Methodology
The Stop Motion Database is a curated, source-cited catalogue of stop-motion works, studios and people. It is built work-first: identify the work, connect its studio or companies, then connect people and credits.
Sources
- Catalogue: the work list is seeded from public stop-motion film records and extended with festival, trade-press, official, and studio sources.
- Structured data: directors, writers, cinematographers, composers, editors and production companies are filled from Wikidata and Wikipedia infoboxes where available.
- Full credits: complete end-credit rolls are transcribed from official sources such as press kits and the films' own end credits.

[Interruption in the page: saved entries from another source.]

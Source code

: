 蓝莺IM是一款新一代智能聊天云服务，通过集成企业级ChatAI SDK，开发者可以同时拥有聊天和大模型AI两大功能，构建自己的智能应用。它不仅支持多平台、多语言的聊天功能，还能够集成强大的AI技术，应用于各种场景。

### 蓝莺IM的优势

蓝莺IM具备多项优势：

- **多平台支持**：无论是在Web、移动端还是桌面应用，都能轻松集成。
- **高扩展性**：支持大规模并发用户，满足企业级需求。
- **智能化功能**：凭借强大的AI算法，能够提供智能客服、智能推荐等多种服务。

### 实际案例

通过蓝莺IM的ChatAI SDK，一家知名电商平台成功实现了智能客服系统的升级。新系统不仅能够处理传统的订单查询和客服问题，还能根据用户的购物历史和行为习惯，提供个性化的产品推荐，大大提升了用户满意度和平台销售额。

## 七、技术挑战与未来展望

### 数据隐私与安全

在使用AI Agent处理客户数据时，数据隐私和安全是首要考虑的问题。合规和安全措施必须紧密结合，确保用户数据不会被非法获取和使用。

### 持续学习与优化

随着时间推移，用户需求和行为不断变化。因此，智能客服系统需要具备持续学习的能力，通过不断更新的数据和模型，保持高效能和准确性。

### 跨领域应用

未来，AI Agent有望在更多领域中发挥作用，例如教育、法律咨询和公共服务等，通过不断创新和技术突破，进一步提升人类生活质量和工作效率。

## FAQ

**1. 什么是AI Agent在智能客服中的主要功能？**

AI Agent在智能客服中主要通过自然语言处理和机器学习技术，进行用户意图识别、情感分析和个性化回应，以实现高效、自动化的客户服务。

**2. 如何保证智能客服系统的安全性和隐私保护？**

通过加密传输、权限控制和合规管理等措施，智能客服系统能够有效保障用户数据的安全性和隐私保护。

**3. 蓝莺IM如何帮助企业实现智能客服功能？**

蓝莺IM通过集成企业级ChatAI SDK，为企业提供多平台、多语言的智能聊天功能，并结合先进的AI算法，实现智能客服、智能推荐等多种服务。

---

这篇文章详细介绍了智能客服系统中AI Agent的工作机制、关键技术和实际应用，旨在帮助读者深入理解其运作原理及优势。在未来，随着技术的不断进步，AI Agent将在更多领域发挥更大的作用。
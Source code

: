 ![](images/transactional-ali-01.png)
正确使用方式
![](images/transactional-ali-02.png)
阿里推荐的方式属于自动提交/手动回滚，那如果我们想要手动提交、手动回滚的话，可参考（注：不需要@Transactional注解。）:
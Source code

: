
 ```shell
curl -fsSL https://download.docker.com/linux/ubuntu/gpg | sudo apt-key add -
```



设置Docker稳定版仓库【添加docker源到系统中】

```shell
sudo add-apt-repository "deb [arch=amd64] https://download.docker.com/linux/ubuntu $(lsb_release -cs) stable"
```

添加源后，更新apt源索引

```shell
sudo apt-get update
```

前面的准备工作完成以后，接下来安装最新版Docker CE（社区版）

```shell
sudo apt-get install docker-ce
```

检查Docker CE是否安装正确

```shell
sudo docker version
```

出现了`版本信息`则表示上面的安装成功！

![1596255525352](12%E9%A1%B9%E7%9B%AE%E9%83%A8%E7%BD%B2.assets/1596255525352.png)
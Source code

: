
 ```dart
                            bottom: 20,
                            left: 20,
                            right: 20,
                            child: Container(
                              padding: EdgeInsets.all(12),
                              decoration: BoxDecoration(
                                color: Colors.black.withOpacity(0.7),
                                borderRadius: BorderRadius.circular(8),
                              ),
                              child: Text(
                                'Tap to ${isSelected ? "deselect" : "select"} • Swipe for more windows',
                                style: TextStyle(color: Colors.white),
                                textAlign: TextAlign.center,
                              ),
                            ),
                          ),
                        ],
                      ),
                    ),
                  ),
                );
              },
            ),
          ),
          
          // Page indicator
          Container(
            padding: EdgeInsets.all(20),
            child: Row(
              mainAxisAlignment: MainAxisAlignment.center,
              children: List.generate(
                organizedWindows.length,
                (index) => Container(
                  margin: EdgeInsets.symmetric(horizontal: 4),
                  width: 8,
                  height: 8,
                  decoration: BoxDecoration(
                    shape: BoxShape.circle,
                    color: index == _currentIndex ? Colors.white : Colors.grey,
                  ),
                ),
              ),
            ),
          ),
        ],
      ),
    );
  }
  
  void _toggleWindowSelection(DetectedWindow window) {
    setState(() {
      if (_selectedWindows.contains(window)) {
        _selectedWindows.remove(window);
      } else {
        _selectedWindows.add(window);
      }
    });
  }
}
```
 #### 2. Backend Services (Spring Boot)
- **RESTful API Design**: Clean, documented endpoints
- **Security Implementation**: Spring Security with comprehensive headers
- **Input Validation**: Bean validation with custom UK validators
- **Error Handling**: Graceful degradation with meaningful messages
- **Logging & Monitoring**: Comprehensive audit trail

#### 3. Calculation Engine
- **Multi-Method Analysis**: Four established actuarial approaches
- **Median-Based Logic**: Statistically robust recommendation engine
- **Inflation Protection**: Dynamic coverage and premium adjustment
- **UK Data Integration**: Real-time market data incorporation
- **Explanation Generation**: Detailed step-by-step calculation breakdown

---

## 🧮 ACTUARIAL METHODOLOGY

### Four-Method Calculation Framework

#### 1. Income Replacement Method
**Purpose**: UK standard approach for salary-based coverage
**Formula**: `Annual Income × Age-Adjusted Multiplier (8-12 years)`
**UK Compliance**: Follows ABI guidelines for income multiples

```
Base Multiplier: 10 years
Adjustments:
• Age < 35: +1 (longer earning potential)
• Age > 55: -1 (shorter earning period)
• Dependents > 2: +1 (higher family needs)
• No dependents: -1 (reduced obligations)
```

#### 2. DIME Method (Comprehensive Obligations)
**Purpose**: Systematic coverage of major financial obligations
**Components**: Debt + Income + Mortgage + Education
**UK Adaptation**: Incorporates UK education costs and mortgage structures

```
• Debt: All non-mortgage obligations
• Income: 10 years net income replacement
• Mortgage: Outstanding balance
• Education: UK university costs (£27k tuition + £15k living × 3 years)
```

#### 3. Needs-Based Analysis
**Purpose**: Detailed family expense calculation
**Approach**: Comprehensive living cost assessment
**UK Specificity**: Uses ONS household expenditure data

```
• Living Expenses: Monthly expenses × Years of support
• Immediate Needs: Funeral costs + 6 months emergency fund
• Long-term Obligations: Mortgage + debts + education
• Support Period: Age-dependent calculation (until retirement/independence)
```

- Submissions: rights holders and researchers can add or correct entries with a verifiable source; changes are reviewed before publishing.
Scope
Stop motion includes puppet, clay, cut-out, object, pixilation and mixed-media animation, plus live-action films with significant stop-motion sequences when clearly labelled. Shorts, series, commercials, branded films, festival films and announced projects are in scope.
Country and status rules
Co-productions keep each verified country and are displayed as combined country labels. Studio status is intentionally coarse: active, historical, dormant or unclear, and unknown. This keeps browsing useful without pretending the database can verify every legal status in real time.
Confidence and transparency
Every credit carries a source and a confidence level. Where data is missing we say so, and the gaps are listed openly on the research queue and summarized on the coverage audit. We never fabricate credits, studios or links.